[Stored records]
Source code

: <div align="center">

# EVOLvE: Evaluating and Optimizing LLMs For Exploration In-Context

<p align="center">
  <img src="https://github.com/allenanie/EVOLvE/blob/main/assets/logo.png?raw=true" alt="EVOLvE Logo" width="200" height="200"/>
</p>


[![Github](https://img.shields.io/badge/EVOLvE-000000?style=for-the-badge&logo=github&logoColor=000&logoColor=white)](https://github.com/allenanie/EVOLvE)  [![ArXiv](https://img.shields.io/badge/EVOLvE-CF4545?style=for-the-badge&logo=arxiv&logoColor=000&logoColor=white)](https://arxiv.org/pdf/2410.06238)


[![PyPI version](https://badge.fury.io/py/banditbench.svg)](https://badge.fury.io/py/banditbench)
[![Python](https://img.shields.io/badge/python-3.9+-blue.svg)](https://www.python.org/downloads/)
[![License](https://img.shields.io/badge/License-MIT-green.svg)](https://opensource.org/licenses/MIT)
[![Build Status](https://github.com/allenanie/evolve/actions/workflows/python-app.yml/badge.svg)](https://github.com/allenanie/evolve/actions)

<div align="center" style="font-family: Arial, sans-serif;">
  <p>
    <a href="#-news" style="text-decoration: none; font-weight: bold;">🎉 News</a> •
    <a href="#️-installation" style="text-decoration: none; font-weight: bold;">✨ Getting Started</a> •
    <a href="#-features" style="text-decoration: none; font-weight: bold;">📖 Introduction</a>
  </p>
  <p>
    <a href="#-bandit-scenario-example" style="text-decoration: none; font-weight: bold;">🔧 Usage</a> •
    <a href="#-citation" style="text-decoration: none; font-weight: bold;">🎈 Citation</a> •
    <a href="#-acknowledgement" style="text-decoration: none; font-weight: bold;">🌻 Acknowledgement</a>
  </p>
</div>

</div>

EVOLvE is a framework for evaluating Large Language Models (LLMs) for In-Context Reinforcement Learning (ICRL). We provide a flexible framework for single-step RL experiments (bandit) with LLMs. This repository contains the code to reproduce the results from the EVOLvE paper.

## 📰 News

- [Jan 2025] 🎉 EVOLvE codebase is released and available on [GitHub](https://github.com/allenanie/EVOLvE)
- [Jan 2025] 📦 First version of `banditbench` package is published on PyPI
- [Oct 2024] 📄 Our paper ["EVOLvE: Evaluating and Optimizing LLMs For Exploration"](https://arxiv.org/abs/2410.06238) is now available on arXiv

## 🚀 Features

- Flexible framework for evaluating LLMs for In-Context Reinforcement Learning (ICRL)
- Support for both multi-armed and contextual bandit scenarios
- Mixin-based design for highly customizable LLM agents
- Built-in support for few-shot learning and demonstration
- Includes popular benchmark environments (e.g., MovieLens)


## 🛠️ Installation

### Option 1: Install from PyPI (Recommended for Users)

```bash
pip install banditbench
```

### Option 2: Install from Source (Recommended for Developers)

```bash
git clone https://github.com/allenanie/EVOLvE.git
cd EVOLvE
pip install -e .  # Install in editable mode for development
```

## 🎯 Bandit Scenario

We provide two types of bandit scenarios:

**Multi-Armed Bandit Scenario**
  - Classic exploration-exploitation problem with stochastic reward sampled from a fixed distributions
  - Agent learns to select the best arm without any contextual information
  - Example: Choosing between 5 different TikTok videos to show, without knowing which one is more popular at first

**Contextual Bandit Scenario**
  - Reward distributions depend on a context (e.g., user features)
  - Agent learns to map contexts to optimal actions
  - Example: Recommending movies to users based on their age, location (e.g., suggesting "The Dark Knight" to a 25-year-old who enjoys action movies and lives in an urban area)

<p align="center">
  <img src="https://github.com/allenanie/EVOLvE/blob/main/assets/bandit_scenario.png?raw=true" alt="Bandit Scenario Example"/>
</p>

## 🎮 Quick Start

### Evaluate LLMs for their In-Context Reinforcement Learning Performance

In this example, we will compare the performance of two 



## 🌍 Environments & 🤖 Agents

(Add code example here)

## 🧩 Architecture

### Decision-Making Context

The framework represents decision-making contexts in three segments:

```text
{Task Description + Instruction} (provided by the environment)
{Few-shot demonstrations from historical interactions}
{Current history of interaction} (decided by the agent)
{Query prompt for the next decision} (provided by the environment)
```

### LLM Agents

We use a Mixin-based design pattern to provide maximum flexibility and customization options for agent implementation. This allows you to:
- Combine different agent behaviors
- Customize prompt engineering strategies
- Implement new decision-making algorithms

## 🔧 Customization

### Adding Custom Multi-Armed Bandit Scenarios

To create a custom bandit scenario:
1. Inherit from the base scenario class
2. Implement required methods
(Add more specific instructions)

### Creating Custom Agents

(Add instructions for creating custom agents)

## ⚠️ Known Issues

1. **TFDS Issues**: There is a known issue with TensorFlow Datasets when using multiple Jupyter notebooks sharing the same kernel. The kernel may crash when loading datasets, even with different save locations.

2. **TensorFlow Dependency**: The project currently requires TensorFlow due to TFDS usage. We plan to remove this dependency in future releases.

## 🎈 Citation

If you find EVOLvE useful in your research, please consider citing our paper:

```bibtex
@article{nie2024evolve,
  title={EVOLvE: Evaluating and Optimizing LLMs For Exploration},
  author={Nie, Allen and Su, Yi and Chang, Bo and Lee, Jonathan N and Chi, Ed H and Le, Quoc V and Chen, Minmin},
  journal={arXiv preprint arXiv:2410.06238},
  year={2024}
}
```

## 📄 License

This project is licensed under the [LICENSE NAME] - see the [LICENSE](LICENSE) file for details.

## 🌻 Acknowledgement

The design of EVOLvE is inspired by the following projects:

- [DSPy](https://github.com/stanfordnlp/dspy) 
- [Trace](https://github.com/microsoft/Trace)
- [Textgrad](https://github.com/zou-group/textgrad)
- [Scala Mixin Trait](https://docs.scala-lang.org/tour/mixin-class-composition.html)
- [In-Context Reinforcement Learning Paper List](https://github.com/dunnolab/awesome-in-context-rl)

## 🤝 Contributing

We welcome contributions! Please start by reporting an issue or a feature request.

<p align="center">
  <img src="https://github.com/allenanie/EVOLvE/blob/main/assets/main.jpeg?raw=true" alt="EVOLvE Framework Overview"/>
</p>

▸ **The task**
In the records above, locate every line with the string "distributions" and copy it.

▸ **Exercise result**
  - Classic exploration-exploitation problem with stochastic reward sampled from a fixed distributions
  - Reward distributions depend on a context (e.g., user features)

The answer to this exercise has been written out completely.